(Work task): Only the lines from the one containing "不是那儿环境多好,设施多好,食堂多棒,令自家第一届学校都愧色" through the last line of the entries are wanted. Transcribe them exactly.

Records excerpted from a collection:
────────
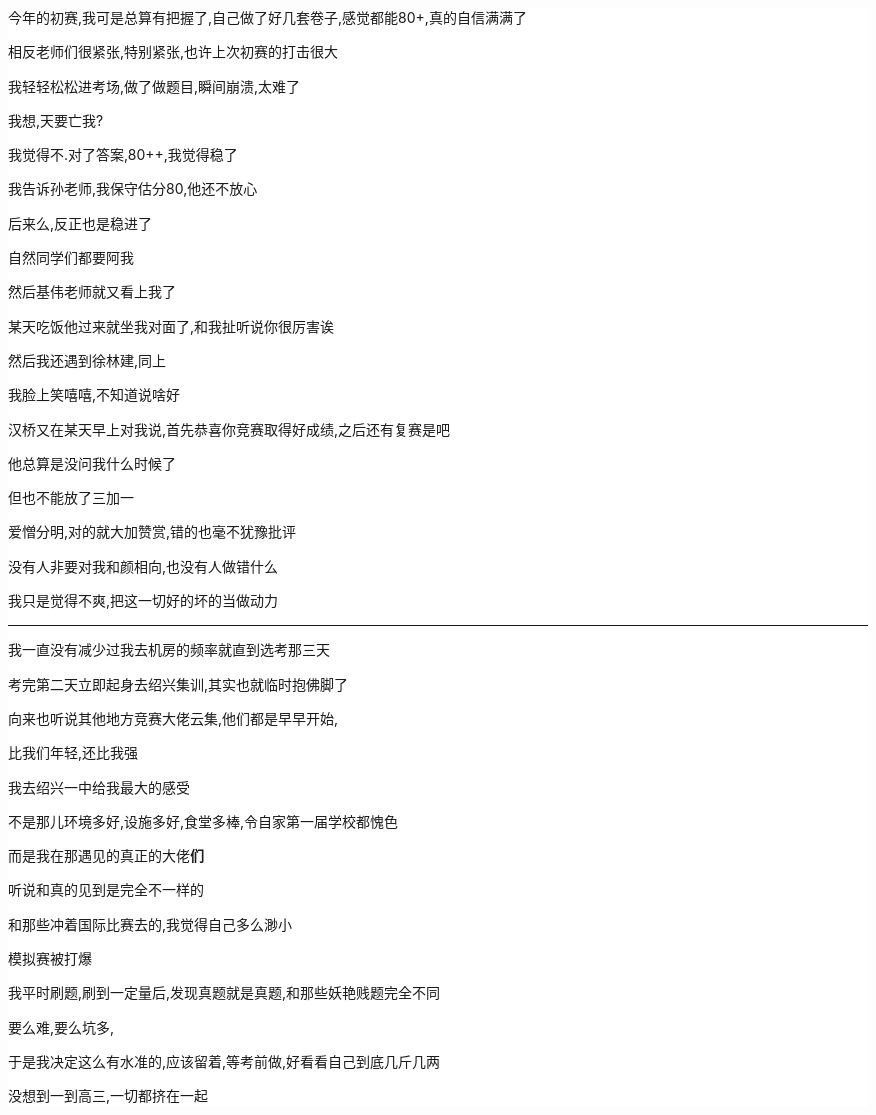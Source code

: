 今年的初赛,我可是总算有把握了,自己做了好几套卷子,感觉都能80+,真的自信满满了

相反老师们很紧张,特别紧张,也许上次初赛的打击很大

我轻轻松松进考场,做了做题目,瞬间崩溃,太难了

我想,天要亡我?

我觉得不.对了答案,80++,我觉得稳了

我告诉孙老师,我保守估分80,他还不放心

后来么,反正也是稳进了

自然同学们都要阿我

然后基伟老师就又看上我了

某天吃饭他过来就坐我对面了,和我扯听说你很厉害诶

然后我还遇到徐林建,同上

我脸上笑嘻嘻,不知道说啥好

汉桥又在某天早上对我说,首先恭喜你竞赛取得好成绩,之后还有复赛是吧

他总算是没问我什么时候了

但也不能放了三加一

爱憎分明,对的就大加赞赏,错的也毫不犹豫批评

没有人非要对我和颜相向,也没有人做错什么

我只是觉得不爽,把这一切好的坏的当做动力

---

我一直没有减少过我去机房的频率就直到选考那三天

考完第二天立即起身去绍兴集训,其实也就临时抱佛脚了

向来也听说其他地方竞赛大佬云集,他们都是早早开始,

比我们年轻,还比我强

我去绍兴一中给我最大的感受

不是那儿环境多好,设施多好,食堂多棒,令自家第一届学校都愧色

而是我在那遇见的真正的大佬**们**

听说和真的见到是完全不一样的

和那些冲着国际比赛去的,我觉得自己多么渺小

模拟赛被打爆

我平时刷题,刷到一定量后,发现真题就是真题,和那些妖艳贱题完全不同

要么难,要么坑多,

于是我决定这么有水准的,应该留着,等考前做,好看看自己到底几斤几两

没想到一到高三,一切都挤在一起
────────
(Answer section):
不是那儿环境多好,设施多好,食堂多棒,令自家第一届学校都愧色

而是我在那遇见的真正的大佬**们**

听说和真的见到是完全不一样的

和那些冲着国际比赛去的,我觉得自己多么渺小

模拟赛被打爆

我平时刷题,刷到一定量后,发现真题就是真题,和那些妖艳贱题完全不同

要么难,要么坑多,

于是我决定这么有水准的,应该留着,等考前做,好看看自己到底几斤几两

没想到一到高三,一切都挤在一起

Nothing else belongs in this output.